Le film met en scène la vie de jeunes hommes de banlieues autour de la haine pour les forces de maintien de l’ordre, ce qui fut à l’origine d’un débat d’opinions concernant son influence, en tant qu’œuvre cinématographique, sur la société. 

Le film a été tourné en couleur, mais mis en noir et blanc au montage. En cas de non succès, il serait re-sorti en couleur.

Le scénario a la structure d’une tragédie ; deux caractéristiques qui donnent une patte classique à un sujet qui d’ordinaire est relégué aux actualités télévisées. Le découpage des scènes qui affiche l’heure de la journée contribue à l’intensité dramatique d’ensemble, et suggère l’impression que ces gens ne sont jamais laissés en paix quelle que soit l’heure de la journée. 

Le découpage en trois mouvements structure également l’évolution dramatique ; scènes d’exposition de la cité en marasme, au lendemain d’une nuit de violences, suivies d’une nuit blanche au centre de Paris où le trio est confronté à diverses situations l’amenant à la perception du mépris. La troisième partie est un dénouement allant dans le sens de cette descente graduelle, justifiant son aspect inexorable. Car la haine ne fait que monter durant tout le long du film. 

Mathieu Kassovitz nous montre une vision assez particulière des deux « champs de bataille » de ces trois personnages: La cité et Paris. 

- La cité: La banlieue est un espace ouvert où les jeunes peuvent s’assoir et parler tranquillement (scène barbecue); même se faire interpeller sans que rien ne se passe (Scène Said); On a la sensation qu’ils sont tous en « famille » et qu’ils se sentent libres dans la Cité. Sauf pour Hubert.  
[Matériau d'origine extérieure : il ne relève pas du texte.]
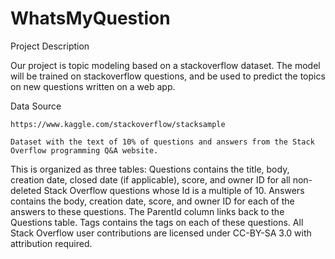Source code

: # WhatsMyQuestion

Project Description 

Our project is topic modeling based on a stackoverflow dataset. The model will be trained on stackoverflow questions, and be used to predict the topics on new questions written on a web app.

Data Source

    https://www.kaggle.com/stackoverflow/stacksample
    
    Dataset with the text of 10% of questions and answers from the Stack Overflow programming Q&A website.
This is organized as three tables:
Questions contains the title, body, creation date, closed date (if applicable), score, and owner ID for all non-deleted Stack Overflow questions whose Id is a multiple of 10.
Answers contains the body, creation date, score, and owner ID for each of the answers to these questions. The ParentId column links back to the Questions table.
Tags contains the tags on each of these questions.
All Stack Overflow user contributions are licensed under CC-BY-SA 3.0 with attribution required.
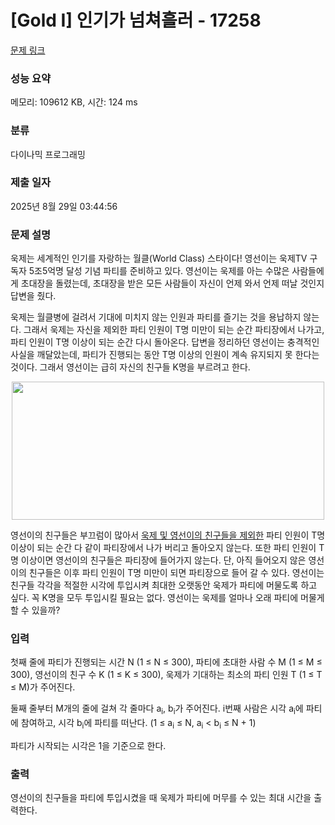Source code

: # [Gold I] 인기가 넘쳐흘러 - 17258 

[문제 링크](https://www.acmicpc.net/problem/17258) 

### 성능 요약

메모리: 109612 KB, 시간: 124 ms

### 분류

다이나믹 프로그래밍

### 제출 일자

2025년 8월 29일 03:44:56

### 문제 설명

<p>욱제는 세계적인 인기를 자랑하는 월클(World Class) 스타이다! 영선이는 욱제TV 구독자 5조5억명 달성 기념 파티를 준비하고 있다. 영선이는 욱제를 아는 수많은 사람들에게 초대장을 돌렸는데, 초대장을 받은 모든 사람들이 자신이 언제 와서 언제 떠날 것인지 답변을 줬다.</p>

<p>욱제는 월클병에 걸려서 기대에 미치지 않는 인원과 파티를 즐기는 것을 용납하지 않는다. 그래서 욱제는 자신을 제외한 파티 인원이 T명 미만이 되는 순간 파티장에서 나가고, 파티 인원이 T명 이상이 되는 순간 다시 돌아온다. 답변을 정리하던 영선이는 충격적인 사실을 깨달았는데, 파티가 진행되는 동안 T명 이상의 인원이 계속 유지되지 못 한다는 것이다. 그래서 영선이는 급히 자신의 친구들 K명을 부르려고 한다.</p>

<p style="text-align: center;"><img alt="" src="https://upload.acmicpc.net/6b2ad055-25e9-4171-8b2c-3883a7243e53/-/preview/" style="width: 500px; height: 221px;"><br>
 </p>

<p>영선이의 친구들은 부끄럼이 많아서 <u>욱제 및 영선이의 친구들을 제외한</u> 파티 인원이 T명 이상이 되는 순간 다 같이 파티장에서 나가 버리고 돌아오지 않는다. 또한 파티 인원이 T명 이상이면 영선이의 친구들은 파티장에 들어가지 않는다. 단, 아직 들어오지 않은 영선이의 친구들은 이후 파티 인원이 T명 미만이 되면 파티장으로 들어 갈 수 있다. 영선이는 친구들 각각을 적절한 시각에 투입시켜 최대한 오랫동안 욱제가 파티에 머물도록 하고 싶다. 꼭 K명을 모두 투입시킬 필요는 없다. 영선이는 욱제를 얼마나 오래 파티에 머물게 할 수 있을까?</p>

### 입력 

 <p>첫째 줄에 파티가 진행되는 시간 N (1 ≤ N ≤ 300), 파티에 초대한 사람 수 M (1 ≤ M ≤ 300), 영선이의 친구 수 K (1 ≤ K ≤ 300), 욱제가 기대하는 최소의 파티 인원 T (1 ≤ T ≤ M)가 주어진다.</p>

<p>둘째 줄부터 M개의 줄에 걸쳐 각 줄마다 a<sub>i</sub>, b<sub>i</sub>가 주어진다. i번째 사람은 시각 a<sub>i</sub>에 파티에 참여하고, 시각 b<sub>i</sub>에 파티를 떠난다. (1 ≤ a<sub>i</sub> ≤ N, a<sub>i</sub> < b<sub>i</sub> ≤ N + 1)</p>

<p>파티가 시작되는 시각은 1을 기준으로 한다.</p>

### 출력 

 <p>영선이의 친구들을 파티에 투입시켰을 때 욱제가 파티에 머무를 수 있는 최대 시간을 출력한다.</p>

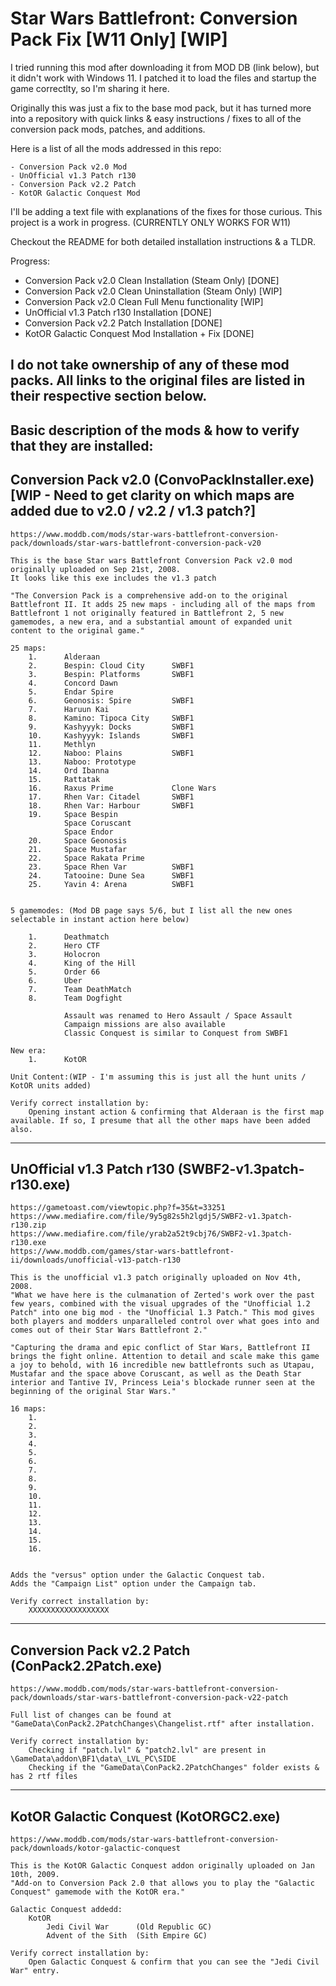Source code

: # Star Wars Battlefront: Conversion Pack Fix [W11 Only] [WIP]


I tried running this mod after downloading it from MOD DB (link below), but it didn't work with Windows 11. I patched it to load the files and startup the game correctlty, so I'm sharing it here.

Originally this was just a fix to the base mod pack, but it has turned more into a repository with quick links & easy instructions / fixes to all of the conversion pack mods, patches, and additions.

Here is a list of all the mods addressed in this repo:

	- Conversion Pack v2.0 Mod
	- UnOfficial v1.3 Patch r130
	- Conversion Pack v2.2 Patch
	- KotOR Galactic Conquest Mod

I'll be adding a text file with explanations of the fixes for those curious. This project is a work in progress. (CURRENTLY ONLY WORKS FOR W11)

Checkout the README for both detailed installation instructions & a TLDR.

Progress:
- Conversion Pack v2.0 Clean Installation (Steam Only)			[DONE]
- Conversion Pack v2.0 Clean Uninstallation (Steam Only)		[WIP]
- Conversion Pack v2.0 Clean Full Menu functionality			[WIP]
- UnOfficial v1.3 Patch r130 Installation						[DONE]
- Conversion Pack v2.2 Patch Installation 						[DONE]
- KotOR Galactic Conquest Mod Installation + Fix 				[DONE]

I do not take ownership of any of these mod packs. All links to the original files are listed in their respective section below.
---------------------------------------------------------------------------------------------------------------------------------------
Basic description of the mods & how to verify that they are installed:
------------------------------------------------
Conversion Pack v2.0 (ConvoPackInstaller.exe) [WIP - Need to get clarity on which maps are added due to v2.0 / v2.2 / v1.3 patch?]
------------------------------------------------

	https://www.moddb.com/mods/star-wars-battlefront-conversion-pack/downloads/star-wars-battlefront-conversion-pack-v20

	This is the base Star wars Battlefront Conversion Pack v2.0 mod originally uploaded on Sep 21st, 2008.
	It looks like this exe includes the v1.3 patch

	"The Conversion Pack is a comprehensive add-on to the original Battlefront II. It adds 25 new maps - including all of the maps from Battlefront 1 not originally featured in Battlefront 2, 5 new gamemodes, a new era, and a substantial amount of expanded unit content to the original game."

	25 maps:
		1.		Alderaan
		2.		Bespin: Cloud City		SWBF1
		3.		Bespin: Platforms		SWBF1
		4.		Concord Dawn
		5.		Endar Spire
		6.		Geonosis: Spire			SWBF1
		7.		Haruun Kai
		8.		Kamino: Tipoca City		SWBF1
		9.		Kashyyyk: Docks			SWBF1
		10.		Kashyyyk: Islands		SWBF1
		11.		Methlyn
		12.		Naboo: Plains			SWBF1
		13.		Naboo: Prototype
		14.		Ord Ibanna
		15.		Rattatak
		16.		Raxus Prime				Clone Wars
		17.		Rhen Var: Citadel		SWBF1
		18.		Rhen Var: Harbour		SWBF1
		19.		Space Bespin
				Space Coruscant
				Space Endor
		20.		Space Geonosis
		21.		Space Mustafar
		22.		Space Rakata Prime
		23.		Space Rhen Var 			SWBF1
		24.		Tatooine: Dune Sea 		SWBF1
		25.		Yavin 4: Arena			SWBF1


	5 gamemodes: (Mod DB page says 5/6, but I list all the new ones selectable in instant action here below)
		
		1.		Deathmatch
		2.		Hero CTF
		3.		Holocron
		4.		King of the Hill
		5.		Order 66
		6.		Uber
		7.		Team DeathMatch
		8.		Team Dogfight

				Assault was renamed to Hero Assault / Space Assault
				Campaign missions are also available
				Classic Conquest is similar to Conquest from SWBF1
				
	New era:
		1.		KotOR

	Unit Content:(WIP - I'm assuming this is just all the hunt units / KotOR units added)

	Verify correct installation by:
		Opening instant action & confirming that Alderaan is the first map available. If so, I presume that all the other maps have been added also.


------------------------------------------------
UnOfficial v1.3 Patch r130 (SWBF2-v1.3patch-r130.exe)
------------------------------------------------

	https://gametoast.com/viewtopic.php?f=35&t=33251
	https://www.mediafire.com/file/9y5g82s5h2lgdj5/SWBF2-v1.3patch-r130.zip
	https://www.mediafire.com/file/yrab2a52t9cbj76/SWBF2-v1.3patch-r130.exe
	https://www.moddb.com/games/star-wars-battlefront-ii/downloads/unofficial-v13-patch-r130

	This is the unofficial v1.3 patch originally uploaded on Nov 4th, 2008.
	"What we have here is the culmanation of Zerted's work over the past few years, combined with the visual upgrades of the "Unofficial 1.2 Patch" into one big mod - the "Unofficial 1.3 Patch." This mod gives both players and modders unparalleled control over what goes into and comes out of their Star Wars Battlefront 2."

	"Capturing the drama and epic conflict of Star Wars, Battlefront II brings the fight online. Attention to detail and scale make this game a joy to behold, with 16 incredible new battlefronts such as Utapau, Mustafar and the space above Coruscant, as well as the Death Star interior and Tantive IV, Princess Leia's blockade runner seen at the beginning of the original Star Wars."

	16 maps:
		1.
		2. 
		3. 
		4.
		5.
		6.
		7.
		8.
		9.
		10.
		11.
		12.
		13.
		14.
		15.
		16.


	Adds the "versus" option under the Galactic Conquest tab.
	Adds the "Campaign List" option under the Campaign tab.

	Verify correct installation by:
		XXXXXXXXXXXXXXXXXX


------------------------------------------------
Conversion Pack v2.2 Patch (ConPack2.2Patch.exe)
------------------------------------------------

	https://www.moddb.com/mods/star-wars-battlefront-conversion-pack/downloads/star-wars-battlefront-conversion-pack-v22-patch

	Full list of changes can be found at "GameData\ConPack2.2PatchChanges\Changelist.rtf" after installation.

	Verify correct installation by:
		Checking if "patch.lvl" & "patch2.lvl" are present in \GameData\addon\BF1\data\_LVL_PC\SIDE
		Checking if the "GameData\ConPack2.2PatchChanges" folder exists & has 2 rtf files


------------------------------------------------
KotOR Galactic Conquest (KotORGC2.exe)
------------------------------------------------

	https://www.moddb.com/mods/star-wars-battlefront-conversion-pack/downloads/kotor-galactic-conquest

	This is the KotOR Galactic Conquest addon originally uploaded on Jan 10th, 2009.
	"Add-on to Conversion Pack 2.0 that allows you to play the "Galactic Conquest" gamemode with the KotOR era."

	Galactic Conquest addedd:
		KotOR
			Jedi Civil War 		(Old Republic GC)
			Advent of the Sith 	(Sith Empire GC)

	Verify correct installation by:
		Open Galactic Conquest & confirm that you can see the "Jedi Civil War" entry.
- Paris: la ville a au début une image très positive (plus belle, plus propre, plus grande) par rapport à la cité mais on se rend compte au fur et à mesure le film se déroule que Paris représente un piège pour le trio (l’arrestation de Hubert et Said, la violence vue de près par Vinz, l’expulsion de la galerie d’art, la bagarre avec les skins-heads, la mort d’Abdel Ichaha). C’est important souligner la phrase de Said: « On est refermés dehors ». 

3.2 Les personnages 

Dans La haine on retrouve deux genres de personnages auxquels le spectateur peut s’identifier: Les jeunes de banlieue, et les policiers. Mais on ne s’arrête pas ici !!  

D’abord, Vinz, Said et Hubert forment un trio très spécial… tellement spécial qu’on dirait qu’il est vraiment inexistant dans la réalité des banlieues: chaque personnage représente une minorité religieuse ou ethnique de la société française : un juif, un maghrébin et un noir. L’amitié du trio est fédératrice et symbolise le sujet du film : la condition des personnes reléguées dans les cités est comparable. 

Said et Hubert sont en réalité des éléments de « morale et conscience » qui essaient d’arreter la colère et la haine du personnage principal, Vinz. L’élément fédérateur tout au long du film concerne les postures du personnage de Vinz, à la psychologie comparable à Travis dans Taxi Driver, comparaison qui le fascine au point de rejouer la scène anthologique du caïd qui teste ses expressions de dureté face au miroir de sa salle de bain : « C’est à moi que tu parles ? » Les deux amis de Vinz vont tenter au fil des scènes de le raisonner face aux contradictions (scène aux toilettes, à Paris, Hubert lui dit que « la haine attire la haine »; scène du vieux qui raconte sa petite histoire), appelant à la vengeance aveugle, qui le traversent. Vinz parviendra à surmonter ces contradictions peu à peu.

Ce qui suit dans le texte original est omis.